======== Information

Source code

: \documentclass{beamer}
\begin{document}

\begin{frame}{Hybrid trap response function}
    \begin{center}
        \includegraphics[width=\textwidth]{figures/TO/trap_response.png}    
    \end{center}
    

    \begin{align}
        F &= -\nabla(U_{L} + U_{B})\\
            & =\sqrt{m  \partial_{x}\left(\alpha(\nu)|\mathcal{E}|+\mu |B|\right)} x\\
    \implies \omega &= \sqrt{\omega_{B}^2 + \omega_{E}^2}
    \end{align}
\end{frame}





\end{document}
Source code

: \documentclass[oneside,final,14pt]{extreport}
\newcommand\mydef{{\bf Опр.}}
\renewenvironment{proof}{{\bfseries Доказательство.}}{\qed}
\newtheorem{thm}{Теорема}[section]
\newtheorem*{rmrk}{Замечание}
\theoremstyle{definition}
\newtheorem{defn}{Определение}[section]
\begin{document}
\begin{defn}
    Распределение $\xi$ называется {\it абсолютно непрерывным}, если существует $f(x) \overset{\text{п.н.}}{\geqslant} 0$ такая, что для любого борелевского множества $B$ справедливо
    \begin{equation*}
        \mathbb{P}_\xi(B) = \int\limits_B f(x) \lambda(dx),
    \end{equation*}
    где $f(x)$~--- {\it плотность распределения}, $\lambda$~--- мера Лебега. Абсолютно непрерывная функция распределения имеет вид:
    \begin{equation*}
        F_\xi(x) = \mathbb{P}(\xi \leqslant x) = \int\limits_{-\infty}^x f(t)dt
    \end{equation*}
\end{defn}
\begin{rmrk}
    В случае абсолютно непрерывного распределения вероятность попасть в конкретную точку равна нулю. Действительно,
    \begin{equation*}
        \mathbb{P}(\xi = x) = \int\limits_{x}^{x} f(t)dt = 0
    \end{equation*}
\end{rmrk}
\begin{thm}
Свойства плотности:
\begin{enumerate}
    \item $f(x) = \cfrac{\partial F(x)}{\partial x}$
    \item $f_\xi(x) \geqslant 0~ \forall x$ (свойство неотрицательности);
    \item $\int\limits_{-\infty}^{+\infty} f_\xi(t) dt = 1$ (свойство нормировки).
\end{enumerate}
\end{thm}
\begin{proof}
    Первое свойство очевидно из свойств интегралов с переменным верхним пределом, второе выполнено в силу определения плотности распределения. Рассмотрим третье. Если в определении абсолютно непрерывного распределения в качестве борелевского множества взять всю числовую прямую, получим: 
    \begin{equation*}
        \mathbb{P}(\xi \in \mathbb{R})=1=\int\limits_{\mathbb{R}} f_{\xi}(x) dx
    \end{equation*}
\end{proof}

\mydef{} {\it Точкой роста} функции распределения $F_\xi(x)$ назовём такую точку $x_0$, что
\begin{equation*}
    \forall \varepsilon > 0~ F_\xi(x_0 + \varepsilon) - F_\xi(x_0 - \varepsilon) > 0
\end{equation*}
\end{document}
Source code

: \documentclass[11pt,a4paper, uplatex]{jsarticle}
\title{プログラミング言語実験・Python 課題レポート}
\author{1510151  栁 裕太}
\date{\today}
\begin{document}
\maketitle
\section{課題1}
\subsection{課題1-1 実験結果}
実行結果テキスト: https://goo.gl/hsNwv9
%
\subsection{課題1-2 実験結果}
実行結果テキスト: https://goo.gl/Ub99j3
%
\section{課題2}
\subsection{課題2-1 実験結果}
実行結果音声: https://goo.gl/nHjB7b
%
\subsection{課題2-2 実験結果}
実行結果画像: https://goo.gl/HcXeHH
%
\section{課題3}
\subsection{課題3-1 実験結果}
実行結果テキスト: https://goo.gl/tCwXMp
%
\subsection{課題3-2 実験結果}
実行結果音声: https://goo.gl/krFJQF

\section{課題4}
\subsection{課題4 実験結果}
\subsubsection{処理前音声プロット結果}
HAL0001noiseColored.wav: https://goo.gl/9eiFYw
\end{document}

================

== Task ==
Output the whole listing above again, word for word.

== Your response ==
Source code

: \documentclass{beamer}
\begin{document}

\begin{frame}{Hybrid trap response function}
    \begin{center}
        \includegraphics[width=\textwidth]{figures/TO/trap_response.png}    
    \end{center}
    

    \begin{align}
        F &= -\nabla(U_{L} + U_{B})\\
            & =\sqrt{m  \partial_{x}\left(\alpha(\nu)|\mathcal{E}|+\mu |B|\right)} x\\
    \implies \omega &= \sqrt{\omega_{B}^2 + \omega_{E}^2}
    \end{align}
\end{frame}





\end{document}
Source code

: \documentclass[oneside,final,14pt]{extreport}
\newcommand\mydef{{\bf Опр.}}
\renewenvironment{proof}{{\bfseries Доказательство.}}{\qed}
\newtheorem{thm}{Теорема}[section]
\newtheorem*{rmrk}{Замечание}
\theoremstyle{definition}
\newtheorem{defn}{Определение}[section]
\begin{document}
\begin{defn}
    Распределение $\xi$ называется {\it абсолютно непрерывным}, если существует $f(x) \overset{\text{п.н.}}{\geqslant} 0$ такая, что для любого борелевского множества $B$ справедливо
    \begin{equation*}
        \mathbb{P}_\xi(B) = \int\limits_B f(x) \lambda(dx),
    \end{equation*}
    где $f(x)$~--- {\it плотность распределения}, $\lambda$~--- мера Лебега. Абсолютно непрерывная функция распределения имеет вид:
    \begin{equation*}
        F_\xi(x) = \mathbb{P}(\xi \leqslant x) = \int\limits_{-\infty}^x f(t)dt
    \end{equation*}
\end{defn}
\begin{rmrk}
    В случае абсолютно непрерывного распределения вероятность попасть в конкретную точку равна нулю. Действительно,
    \begin{equation*}
        \mathbb{P}(\xi = x) = \int\limits_{x}^{x} f(t)dt = 0
    \end{equation*}
\end{rmrk}
\begin{thm}
Свойства плотности:
\begin{enumerate}
    \item $f(x) = \cfrac{\partial F(x)}{\partial x}$
    \item $f_\xi(x) \geqslant 0~ \forall x$ (свойство неотрицательности);
    \item $\int\limits_{-\infty}^{+\infty} f_\xi(t) dt = 1$ (свойство нормировки).
\end{enumerate}
\end{thm}
\begin{proof}
    Первое свойство очевидно из свойств интегралов с переменным верхним пределом, второе выполнено в силу определения плотности распределения. Рассмотрим третье. Если в определении абсолютно непрерывного распределения в качестве борелевского множества взять всю числовую прямую, получим: 
    \begin{equation*}
        \mathbb{P}(\xi \in \mathbb{R})=1=\int\limits_{\mathbb{R}} f_{\xi}(x) dx
    \end{equation*}
\end{proof}

\mydef{} {\it Точкой роста} функции распределения $F_\xi(x)$ назовём такую точку $x_0$, что
\begin{equation*}
    \forall \varepsilon > 0~ F_\xi(x_0 + \varepsilon) - F_\xi(x_0 - \varepsilon) > 0
\end{equation*}
\end{document}
Source code

: \documentclass[11pt,a4paper, uplatex]{jsarticle}
\title{プログラミング言語実験・Python 課題レポート}
\author{1510151  栁 裕太}
\date{\today}
\begin{document}
\maketitle
\section{課題1}
\subsection{課題1-1 実験結果}
実行結果テキスト: https://goo.gl/hsNwv9
%
\subsection{課題1-2 実験結果}
実行結果テキスト: https://goo.gl/Ub99j3
%
\section{課題2}
\subsection{課題2-1 実験結果}
実行結果音声: https://goo.gl/nHjB7b
%
\subsection{課題2-2 実験結果}
実行結果画像: https://goo.gl/HcXeHH
%
\section{課題3}
\subsection{課題3-1 実験結果}
実行結果テキスト: https://goo.gl/tCwXMp
%
\subsection{課題3-2 実験結果}
実行結果音声: https://goo.gl/krFJQF

\section{課題4}
\subsection{課題4 実験結果}
\subsubsection{処理前音声プロット結果}
HAL0001noiseColored.wav: https://goo.gl/9eiFYw
\end{document}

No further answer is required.